I like Hindi, I write in Hindi, I feel Hindi sounds very good. But, does it mean everyone should know how to read and speak in Hindi? Absolutely not. The Union of India has so many native and regional languages that it is impossible to impose Hindi as a unified language. Even if it is possible it is neither practically nor socially good for the nation. The main reason behind the retaliation against Hindi is not because people hate Hindi but, people love their own native language more.

Language and Culture

India is one of the most diverse countries in the world. The states were created based on linguistic differences. Any sociologist will agree that Language is integral part of the culture. Culture and language have their own path and speed. Any imposition of the culture results in revolt. Unfortunately India was invaded again and again by outsiders.The invasions brought their own language and culture to India. Many of the words were taken from other languages into regional Indian languages.

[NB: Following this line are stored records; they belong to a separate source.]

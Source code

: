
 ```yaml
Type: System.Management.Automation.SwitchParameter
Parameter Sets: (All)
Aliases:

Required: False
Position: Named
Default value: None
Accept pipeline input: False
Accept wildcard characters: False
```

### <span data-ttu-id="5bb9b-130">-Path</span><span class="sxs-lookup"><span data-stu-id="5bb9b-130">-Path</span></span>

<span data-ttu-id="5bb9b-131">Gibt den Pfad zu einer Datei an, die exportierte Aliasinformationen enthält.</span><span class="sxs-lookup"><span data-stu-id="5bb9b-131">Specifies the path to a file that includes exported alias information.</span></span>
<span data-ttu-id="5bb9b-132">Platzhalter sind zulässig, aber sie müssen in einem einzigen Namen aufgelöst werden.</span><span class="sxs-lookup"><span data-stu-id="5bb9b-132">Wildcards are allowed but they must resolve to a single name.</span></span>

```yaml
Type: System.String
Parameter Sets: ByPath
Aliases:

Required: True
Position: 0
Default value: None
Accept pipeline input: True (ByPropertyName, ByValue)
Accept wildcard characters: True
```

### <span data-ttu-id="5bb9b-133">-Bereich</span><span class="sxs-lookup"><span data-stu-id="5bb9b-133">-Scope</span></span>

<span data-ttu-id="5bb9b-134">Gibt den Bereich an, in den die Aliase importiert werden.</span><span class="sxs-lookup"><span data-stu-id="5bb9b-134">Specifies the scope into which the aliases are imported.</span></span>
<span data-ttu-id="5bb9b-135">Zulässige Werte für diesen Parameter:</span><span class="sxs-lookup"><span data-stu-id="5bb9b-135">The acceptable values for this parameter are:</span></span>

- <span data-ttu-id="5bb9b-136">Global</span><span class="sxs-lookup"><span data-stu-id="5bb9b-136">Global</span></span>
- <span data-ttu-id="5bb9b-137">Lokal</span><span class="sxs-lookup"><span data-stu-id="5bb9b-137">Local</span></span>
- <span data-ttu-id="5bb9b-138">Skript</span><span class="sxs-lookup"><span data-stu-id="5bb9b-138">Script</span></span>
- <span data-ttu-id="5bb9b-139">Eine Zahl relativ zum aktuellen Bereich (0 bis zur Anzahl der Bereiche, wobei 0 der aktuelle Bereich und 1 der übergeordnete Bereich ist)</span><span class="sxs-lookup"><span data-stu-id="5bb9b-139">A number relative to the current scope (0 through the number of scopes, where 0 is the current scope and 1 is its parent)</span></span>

The inherent nature of Indians do not appreciate imposition of foreign culture. I believe it was the main reason different regions in India were able to keep their own culture and language safe. It is the truth (may be surprise for some) that Hindi is actually a regional language. It’s mainly spoken in Uttar Pradesh and Delhi. There is an illusion that Hindi is spoken in whole north India. It’s untrue. Northern India has many different regional languages as Dogri, Punjabi, Haryanvi, Bhojpuri, Awadhi, Rajasthani languages etc.

Pakistan and Media

I just want to take a minute and tell a story. It’s about Bangladesh. Every Indian knows India beat Pakistan and freed Bangladesh in 1971. Many people know Pakistan waged war on India. But, is it really the truth? No. There is more to this story than what we know. Since the independence of India and Pakistan, there was a cautious effort by Pakistani establishment to impose Urdu as national language. Urdu was made compulsory for civil exams, schools etc. Bengali’s opposed it by tooth and nail from the beginning and this imposition of Urdu resulted finally in Mukti Bahini movement and freedom fight of Bangladesh. However history is written in text books the reality is that the dispute began with compulsion of Urdu language by Pakistani establishment.

The same attempt was seen in India when Hindi was imposed by government in establishment. Media opposed and so did the people. I believe the state languages and the native languages must be respected. At least in government activities the native language has to be put first. All the notices and names should be given in state language first. For instance Metro project in Mumbai has not notice boards in Marathi. This not only undermines the state language but also the basis on which states were created. Hindi is not national language, I repeat. And for those who say ‘Be Global .. Be Open’ I ask one question ‘Will ask this to Japanese, Chinese or Germans or French?’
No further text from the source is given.